Task requirements
Which lines in the records below hold the word "Infinite"? Copy each of them.

Data for the task
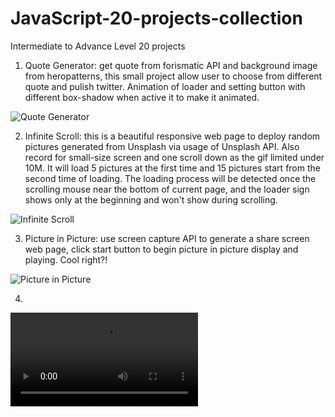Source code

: # JavaScript-20-projects-collection
Intermediate to Advance Level 20 projects




1. Quote Generator: get quote from forismatic API and background image from heropatterns, this small project allow user to choose from different quote and pulish twitter. Animation of loader and setting button with different box-shadow when active it to make it animated.


![Quote Generator](https://user-images.githubusercontent.com/52498280/106710794-45366700-6642-11eb-8e09-4733ad95f0a6.gif)



2. Infinite Scroll: this is a beautiful responsive web page to deploy random pictures generated from Unsplash via usage of Unsplash API. Also record for small-size screen and one scroll down as the gif limited under 10M. It will load 5 pictures at the first time and 15 pictures start from the second time of loading. The loading process will be detected once the scrolling mouse near the bottom of current page, and the loader sign shows only at the beginning and won't show during scrolling.


![Infinite Scroll](https://user-images.githubusercontent.com/52498280/106996138-0f24ee80-67cc-11eb-8356-31094340dc1a.gif)



3. Picture in Picture: use screen capture API to generate a share screen web page, click start button to begin picture in picture display and playing. Cool right?!


![Picture in Picture](https://user-images.githubusercontent.com/52498280/107109280-b36d6a80-688a-11eb-95bb-f917f294fd42.gif)



4.


![Tell a Joke](https://user-images.githubusercontent.com/52498280/107209910-2c1d2400-6a4f-11eb-8640-2d303a5eaaa4.mp4)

Answer box
2. Infinite Scroll: this is a beautiful responsive web page to deploy random pictures generated from Unsplash via usage of Unsplash API. Also record for small-size screen and one scroll down as the gif limited under 10M. It will load 5 pictures at the first time and 15 pictures start from the second time of loading. The loading process will be detected once the scrolling mouse near the bottom of current page, and the loader sign shows only at the beginning and won't show during scrolling.
![Infinite Scroll](https://user-images.githubusercontent.com/52498280/106996138-0f24ee80-67cc-11eb-8356-31094340dc1a.gif)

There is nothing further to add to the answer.